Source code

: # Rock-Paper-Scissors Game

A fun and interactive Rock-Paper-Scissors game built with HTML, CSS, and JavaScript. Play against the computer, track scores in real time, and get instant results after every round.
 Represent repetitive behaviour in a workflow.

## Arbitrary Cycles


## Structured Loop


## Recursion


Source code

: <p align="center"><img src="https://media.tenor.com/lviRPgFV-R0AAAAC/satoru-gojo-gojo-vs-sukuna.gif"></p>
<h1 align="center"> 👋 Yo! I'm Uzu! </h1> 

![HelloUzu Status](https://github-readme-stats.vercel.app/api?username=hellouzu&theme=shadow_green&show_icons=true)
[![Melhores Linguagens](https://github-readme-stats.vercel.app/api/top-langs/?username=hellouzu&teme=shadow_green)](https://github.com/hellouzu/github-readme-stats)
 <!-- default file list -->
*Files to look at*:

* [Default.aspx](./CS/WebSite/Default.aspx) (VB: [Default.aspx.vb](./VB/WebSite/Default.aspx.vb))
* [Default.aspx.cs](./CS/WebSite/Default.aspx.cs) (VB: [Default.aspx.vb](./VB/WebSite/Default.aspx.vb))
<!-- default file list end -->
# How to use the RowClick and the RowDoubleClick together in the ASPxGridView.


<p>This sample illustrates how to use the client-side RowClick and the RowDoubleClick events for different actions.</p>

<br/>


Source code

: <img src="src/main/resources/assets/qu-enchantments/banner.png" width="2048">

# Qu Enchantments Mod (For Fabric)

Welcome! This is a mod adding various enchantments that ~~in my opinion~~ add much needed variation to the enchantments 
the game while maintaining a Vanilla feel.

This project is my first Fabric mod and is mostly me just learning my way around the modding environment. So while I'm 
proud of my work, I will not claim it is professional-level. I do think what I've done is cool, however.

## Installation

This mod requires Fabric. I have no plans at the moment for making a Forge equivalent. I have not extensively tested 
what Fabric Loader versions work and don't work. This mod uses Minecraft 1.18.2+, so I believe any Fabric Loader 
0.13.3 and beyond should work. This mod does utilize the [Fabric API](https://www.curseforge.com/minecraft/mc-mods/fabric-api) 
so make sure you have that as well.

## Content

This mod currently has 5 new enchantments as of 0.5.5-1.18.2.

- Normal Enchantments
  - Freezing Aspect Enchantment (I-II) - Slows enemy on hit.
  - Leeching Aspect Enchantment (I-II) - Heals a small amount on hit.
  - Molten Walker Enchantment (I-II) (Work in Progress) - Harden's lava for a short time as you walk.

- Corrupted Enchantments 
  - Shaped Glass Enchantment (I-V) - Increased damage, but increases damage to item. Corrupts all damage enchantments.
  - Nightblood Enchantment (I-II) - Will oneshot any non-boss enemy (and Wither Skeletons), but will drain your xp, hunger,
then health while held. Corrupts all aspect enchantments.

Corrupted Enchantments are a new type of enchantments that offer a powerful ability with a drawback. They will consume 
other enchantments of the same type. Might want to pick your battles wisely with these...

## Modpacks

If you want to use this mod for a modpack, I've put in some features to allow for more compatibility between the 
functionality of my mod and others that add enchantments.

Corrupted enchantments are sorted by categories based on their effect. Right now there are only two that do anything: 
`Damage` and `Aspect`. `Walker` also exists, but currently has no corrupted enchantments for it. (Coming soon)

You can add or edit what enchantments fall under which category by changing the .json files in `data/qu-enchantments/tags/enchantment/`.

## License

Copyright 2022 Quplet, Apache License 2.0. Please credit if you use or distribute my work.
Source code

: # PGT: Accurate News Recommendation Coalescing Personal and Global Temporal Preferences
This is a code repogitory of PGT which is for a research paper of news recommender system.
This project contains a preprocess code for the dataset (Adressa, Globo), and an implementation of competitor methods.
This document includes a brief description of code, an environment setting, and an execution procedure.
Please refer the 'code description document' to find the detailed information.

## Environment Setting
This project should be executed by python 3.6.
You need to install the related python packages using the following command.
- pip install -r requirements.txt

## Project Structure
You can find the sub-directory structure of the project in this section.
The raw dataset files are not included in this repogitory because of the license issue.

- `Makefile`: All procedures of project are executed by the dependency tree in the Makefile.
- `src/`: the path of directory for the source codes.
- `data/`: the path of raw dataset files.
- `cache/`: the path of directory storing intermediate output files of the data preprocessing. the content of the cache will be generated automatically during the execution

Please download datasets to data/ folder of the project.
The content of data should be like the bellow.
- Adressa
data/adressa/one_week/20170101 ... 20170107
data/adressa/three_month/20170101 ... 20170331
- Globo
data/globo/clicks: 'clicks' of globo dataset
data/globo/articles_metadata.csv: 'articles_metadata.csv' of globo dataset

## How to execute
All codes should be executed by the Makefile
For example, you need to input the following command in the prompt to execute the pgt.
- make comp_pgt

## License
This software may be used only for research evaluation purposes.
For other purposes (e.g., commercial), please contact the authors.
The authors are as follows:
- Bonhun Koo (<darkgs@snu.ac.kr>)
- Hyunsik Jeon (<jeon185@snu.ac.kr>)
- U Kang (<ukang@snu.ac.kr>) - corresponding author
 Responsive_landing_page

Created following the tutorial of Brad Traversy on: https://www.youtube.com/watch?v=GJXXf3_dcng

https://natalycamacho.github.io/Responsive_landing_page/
⁂
■ Exercise goal
Output exactly the lines from the one containing "For other purposes" through the last line of the records, both included. Output nothing else.

■ Response
For other purposes (e.g., commercial), please contact the authors.
The authors are as follows:
- Bonhun Koo (<darkgs@snu.ac.kr>)
- Hyunsik Jeon (<jeon185@snu.ac.kr>)
- U Kang (<ukang@snu.ac.kr>) - corresponding author
 Responsive_landing_page

Created following the tutorial of Brad Traversy on: https://www.youtube.com/watch?v=GJXXf3_dcng

https://natalycamacho.github.io/Responsive_landing_page/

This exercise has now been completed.